**INSTRUCTIONS FOR THE TASK**
Beginning with the line below that contains "a different scorer" and ending with the line that contains "content. Any difference", copy every line exactly. Copy nothing else.

** EXTRACTED MATERIAL follows **

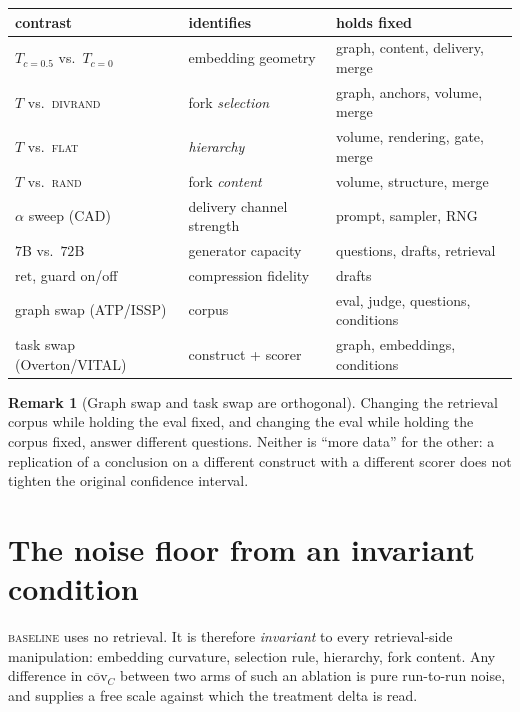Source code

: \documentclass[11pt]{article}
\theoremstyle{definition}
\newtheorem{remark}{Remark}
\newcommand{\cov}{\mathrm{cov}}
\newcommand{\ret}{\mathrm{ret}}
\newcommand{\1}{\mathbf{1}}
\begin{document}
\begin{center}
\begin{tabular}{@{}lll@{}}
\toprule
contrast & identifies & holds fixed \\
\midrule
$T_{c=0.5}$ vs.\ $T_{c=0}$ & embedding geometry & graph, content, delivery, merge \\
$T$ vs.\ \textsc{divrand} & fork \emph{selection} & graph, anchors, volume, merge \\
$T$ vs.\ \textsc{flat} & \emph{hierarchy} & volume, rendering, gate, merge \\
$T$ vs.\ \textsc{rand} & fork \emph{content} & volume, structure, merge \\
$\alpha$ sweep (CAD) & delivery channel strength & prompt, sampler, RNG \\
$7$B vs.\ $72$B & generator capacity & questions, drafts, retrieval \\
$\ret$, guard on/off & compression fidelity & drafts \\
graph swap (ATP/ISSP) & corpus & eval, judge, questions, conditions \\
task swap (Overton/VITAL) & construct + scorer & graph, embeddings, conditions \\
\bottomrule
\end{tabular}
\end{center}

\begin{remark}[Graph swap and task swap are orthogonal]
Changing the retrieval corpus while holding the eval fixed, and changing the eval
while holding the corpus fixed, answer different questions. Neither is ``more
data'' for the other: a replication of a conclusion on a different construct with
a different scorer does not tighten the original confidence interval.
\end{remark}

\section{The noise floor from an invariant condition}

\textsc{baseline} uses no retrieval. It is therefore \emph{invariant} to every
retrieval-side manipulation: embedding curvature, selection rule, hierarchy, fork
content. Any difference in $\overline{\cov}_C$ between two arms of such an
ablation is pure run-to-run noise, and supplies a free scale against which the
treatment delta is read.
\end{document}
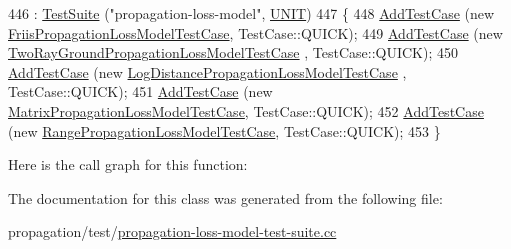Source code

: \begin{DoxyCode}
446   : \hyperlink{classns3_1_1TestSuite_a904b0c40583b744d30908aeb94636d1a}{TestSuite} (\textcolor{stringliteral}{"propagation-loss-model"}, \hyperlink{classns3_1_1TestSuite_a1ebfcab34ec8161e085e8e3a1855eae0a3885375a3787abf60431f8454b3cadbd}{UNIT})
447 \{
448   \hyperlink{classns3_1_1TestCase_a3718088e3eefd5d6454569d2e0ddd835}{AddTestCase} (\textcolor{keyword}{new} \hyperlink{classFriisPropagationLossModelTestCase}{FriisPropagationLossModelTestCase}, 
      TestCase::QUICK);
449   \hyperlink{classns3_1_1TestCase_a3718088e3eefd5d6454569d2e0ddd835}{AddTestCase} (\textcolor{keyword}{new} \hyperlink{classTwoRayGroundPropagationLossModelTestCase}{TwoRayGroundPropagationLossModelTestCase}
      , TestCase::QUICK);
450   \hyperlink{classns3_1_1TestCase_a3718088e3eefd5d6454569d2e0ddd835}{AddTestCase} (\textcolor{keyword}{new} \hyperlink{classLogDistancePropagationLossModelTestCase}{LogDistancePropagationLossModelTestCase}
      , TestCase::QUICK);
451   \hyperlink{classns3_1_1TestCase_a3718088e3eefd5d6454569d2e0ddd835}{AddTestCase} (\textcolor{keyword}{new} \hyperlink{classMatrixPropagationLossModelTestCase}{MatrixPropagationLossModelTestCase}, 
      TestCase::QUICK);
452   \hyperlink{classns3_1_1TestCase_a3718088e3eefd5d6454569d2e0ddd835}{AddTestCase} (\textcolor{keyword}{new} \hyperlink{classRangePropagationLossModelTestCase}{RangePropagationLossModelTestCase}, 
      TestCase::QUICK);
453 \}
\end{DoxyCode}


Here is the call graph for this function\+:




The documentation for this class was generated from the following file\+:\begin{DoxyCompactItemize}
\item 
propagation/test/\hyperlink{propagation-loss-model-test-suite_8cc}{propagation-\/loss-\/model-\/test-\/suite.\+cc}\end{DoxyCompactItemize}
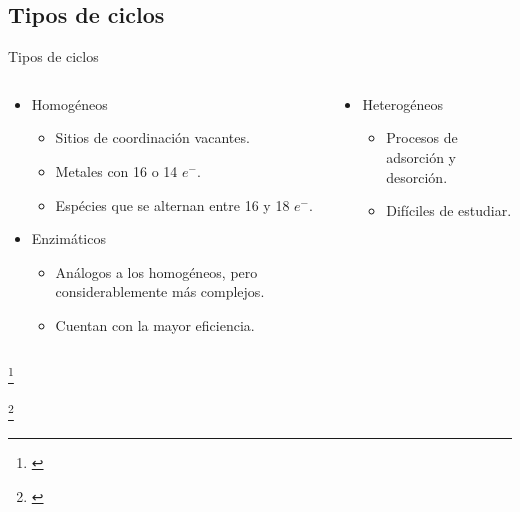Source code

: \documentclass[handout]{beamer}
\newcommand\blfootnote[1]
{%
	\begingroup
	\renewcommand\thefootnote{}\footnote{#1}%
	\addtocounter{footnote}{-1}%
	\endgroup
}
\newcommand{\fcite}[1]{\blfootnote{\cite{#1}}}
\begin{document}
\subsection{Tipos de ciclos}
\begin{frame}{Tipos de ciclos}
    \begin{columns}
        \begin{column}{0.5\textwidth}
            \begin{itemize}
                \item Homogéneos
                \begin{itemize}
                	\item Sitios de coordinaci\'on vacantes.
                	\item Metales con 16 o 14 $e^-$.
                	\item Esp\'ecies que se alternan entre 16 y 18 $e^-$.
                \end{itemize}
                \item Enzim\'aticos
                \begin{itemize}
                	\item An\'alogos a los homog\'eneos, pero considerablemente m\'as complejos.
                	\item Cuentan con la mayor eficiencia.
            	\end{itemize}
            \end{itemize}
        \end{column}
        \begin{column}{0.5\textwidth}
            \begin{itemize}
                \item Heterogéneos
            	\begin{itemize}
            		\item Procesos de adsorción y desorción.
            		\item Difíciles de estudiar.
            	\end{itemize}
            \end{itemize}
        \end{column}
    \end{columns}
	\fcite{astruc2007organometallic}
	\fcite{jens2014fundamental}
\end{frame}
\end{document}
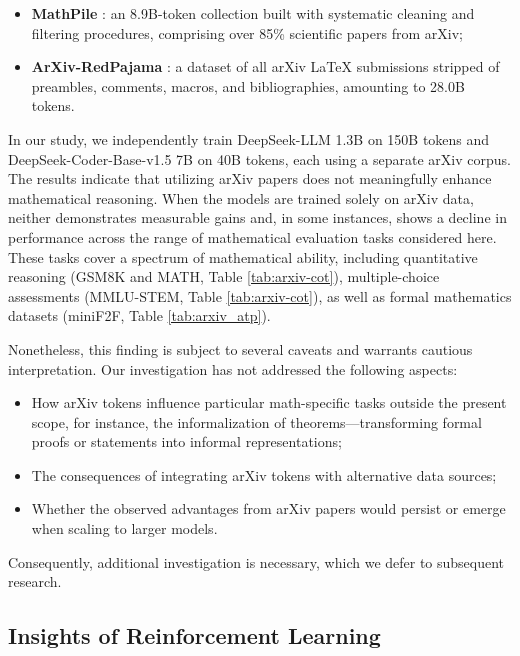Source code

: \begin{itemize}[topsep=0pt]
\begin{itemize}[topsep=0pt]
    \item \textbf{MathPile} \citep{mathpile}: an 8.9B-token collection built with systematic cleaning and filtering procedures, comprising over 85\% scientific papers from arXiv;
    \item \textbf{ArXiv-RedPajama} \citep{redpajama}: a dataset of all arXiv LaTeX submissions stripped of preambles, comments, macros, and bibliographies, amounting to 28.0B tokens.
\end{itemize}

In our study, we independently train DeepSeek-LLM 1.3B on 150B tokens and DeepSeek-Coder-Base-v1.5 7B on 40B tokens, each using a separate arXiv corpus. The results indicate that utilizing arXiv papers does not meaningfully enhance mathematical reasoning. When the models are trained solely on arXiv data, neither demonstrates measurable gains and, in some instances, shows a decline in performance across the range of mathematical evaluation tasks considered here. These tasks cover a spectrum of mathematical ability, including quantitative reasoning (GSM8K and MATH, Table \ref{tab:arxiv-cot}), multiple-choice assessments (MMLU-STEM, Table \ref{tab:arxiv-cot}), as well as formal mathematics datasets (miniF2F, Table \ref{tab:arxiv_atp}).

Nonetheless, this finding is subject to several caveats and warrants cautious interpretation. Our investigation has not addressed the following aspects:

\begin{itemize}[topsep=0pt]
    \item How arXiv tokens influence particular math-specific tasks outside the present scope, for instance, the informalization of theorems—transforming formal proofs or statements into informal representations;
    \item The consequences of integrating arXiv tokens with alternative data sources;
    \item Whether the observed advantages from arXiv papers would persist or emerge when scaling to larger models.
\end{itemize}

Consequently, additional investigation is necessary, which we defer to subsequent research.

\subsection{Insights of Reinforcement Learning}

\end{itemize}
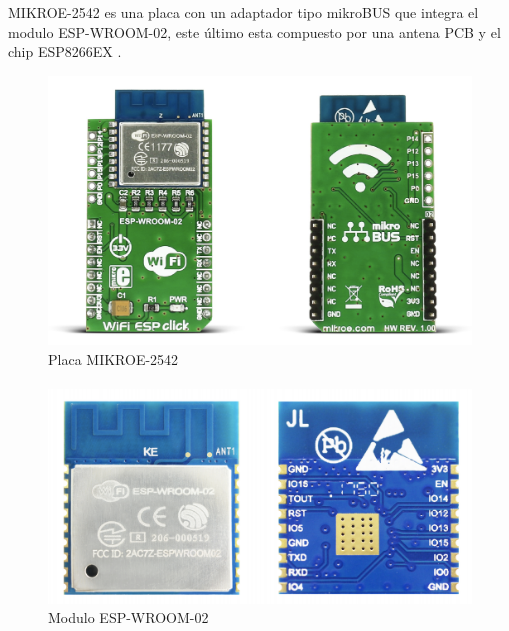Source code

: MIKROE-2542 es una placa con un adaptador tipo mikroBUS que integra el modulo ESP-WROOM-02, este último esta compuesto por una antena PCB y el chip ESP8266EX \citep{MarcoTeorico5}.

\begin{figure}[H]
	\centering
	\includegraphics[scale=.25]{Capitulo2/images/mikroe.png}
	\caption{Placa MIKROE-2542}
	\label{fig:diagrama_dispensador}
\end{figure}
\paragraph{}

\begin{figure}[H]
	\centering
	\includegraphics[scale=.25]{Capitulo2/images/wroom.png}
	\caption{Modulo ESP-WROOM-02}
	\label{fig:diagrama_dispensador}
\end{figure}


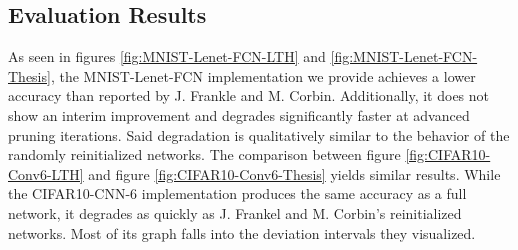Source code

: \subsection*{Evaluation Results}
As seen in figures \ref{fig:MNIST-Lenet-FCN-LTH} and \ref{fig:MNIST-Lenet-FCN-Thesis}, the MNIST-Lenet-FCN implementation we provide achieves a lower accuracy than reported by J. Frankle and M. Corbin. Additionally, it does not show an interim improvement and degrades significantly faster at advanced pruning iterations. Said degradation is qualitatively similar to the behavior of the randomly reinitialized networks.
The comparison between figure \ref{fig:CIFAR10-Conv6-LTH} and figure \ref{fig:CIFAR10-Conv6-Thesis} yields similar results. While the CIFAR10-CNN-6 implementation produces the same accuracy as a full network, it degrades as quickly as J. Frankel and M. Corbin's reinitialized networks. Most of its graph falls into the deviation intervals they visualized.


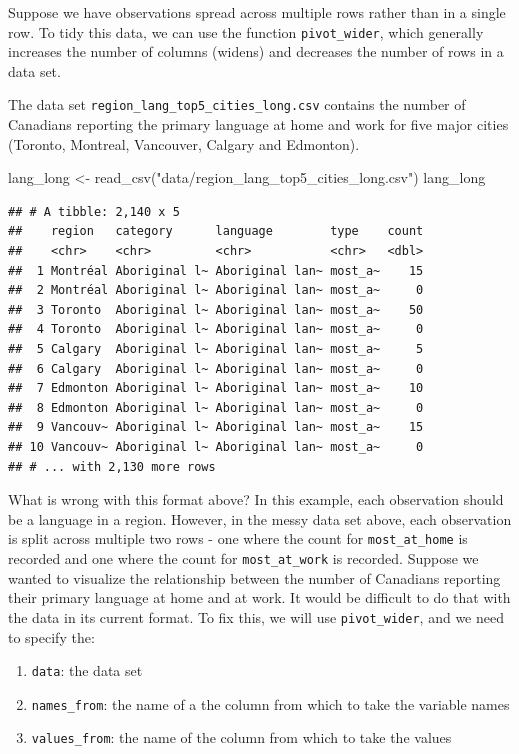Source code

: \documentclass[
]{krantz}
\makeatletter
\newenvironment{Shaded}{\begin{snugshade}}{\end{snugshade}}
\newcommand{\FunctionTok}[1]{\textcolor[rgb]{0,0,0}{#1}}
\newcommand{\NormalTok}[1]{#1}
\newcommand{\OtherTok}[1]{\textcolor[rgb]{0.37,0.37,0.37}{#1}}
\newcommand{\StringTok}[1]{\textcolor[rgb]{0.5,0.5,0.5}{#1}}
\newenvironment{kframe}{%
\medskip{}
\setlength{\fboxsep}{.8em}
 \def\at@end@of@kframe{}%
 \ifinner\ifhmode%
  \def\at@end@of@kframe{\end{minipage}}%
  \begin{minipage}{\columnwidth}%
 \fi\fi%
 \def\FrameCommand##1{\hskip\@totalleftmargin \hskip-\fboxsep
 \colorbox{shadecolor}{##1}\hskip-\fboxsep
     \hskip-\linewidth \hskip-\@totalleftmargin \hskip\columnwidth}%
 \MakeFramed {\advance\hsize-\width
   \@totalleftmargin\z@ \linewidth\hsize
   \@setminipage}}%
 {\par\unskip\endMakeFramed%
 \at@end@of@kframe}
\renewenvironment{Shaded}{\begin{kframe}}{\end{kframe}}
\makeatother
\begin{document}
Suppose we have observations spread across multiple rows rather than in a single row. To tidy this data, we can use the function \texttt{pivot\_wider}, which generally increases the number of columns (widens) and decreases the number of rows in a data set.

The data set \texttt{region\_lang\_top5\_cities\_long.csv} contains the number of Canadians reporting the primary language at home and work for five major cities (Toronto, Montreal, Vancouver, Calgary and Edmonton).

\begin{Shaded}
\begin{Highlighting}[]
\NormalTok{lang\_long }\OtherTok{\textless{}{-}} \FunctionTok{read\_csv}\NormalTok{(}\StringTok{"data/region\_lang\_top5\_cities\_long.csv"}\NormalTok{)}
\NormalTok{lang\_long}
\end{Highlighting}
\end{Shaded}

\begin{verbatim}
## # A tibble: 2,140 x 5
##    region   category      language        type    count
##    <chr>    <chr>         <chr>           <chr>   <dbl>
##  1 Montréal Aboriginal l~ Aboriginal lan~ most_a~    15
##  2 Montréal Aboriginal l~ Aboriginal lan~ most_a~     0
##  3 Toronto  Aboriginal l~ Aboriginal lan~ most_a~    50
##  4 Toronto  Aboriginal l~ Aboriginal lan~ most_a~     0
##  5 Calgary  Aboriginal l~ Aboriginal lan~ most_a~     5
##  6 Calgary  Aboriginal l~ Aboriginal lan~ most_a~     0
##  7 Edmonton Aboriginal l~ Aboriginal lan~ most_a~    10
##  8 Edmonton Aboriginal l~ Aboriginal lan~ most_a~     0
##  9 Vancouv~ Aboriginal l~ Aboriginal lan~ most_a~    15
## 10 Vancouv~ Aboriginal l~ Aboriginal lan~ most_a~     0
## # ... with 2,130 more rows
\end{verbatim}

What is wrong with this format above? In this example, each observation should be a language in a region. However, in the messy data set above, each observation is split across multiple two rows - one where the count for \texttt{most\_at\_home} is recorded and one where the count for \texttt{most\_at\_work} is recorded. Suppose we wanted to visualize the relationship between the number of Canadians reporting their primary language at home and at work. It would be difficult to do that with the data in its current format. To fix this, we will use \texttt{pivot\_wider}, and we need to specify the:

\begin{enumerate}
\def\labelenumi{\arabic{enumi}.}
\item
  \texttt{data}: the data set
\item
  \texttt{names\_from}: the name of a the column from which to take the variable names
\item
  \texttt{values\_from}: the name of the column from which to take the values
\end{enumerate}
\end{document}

** End of EXTRACTED MATERIAL **

**OUTPUT FOR THIS TASK**
a different scorer does not tighten the original confidence interval.
\end{remark}

\section{The noise floor from an invariant condition}

\textsc{baseline} uses no retrieval. It is therefore \emph{invariant} to every
retrieval-side manipulation: embedding curvature, selection rule, hierarchy, fork
content. Any difference in $\overline{\cov}_C$ between two arms of such an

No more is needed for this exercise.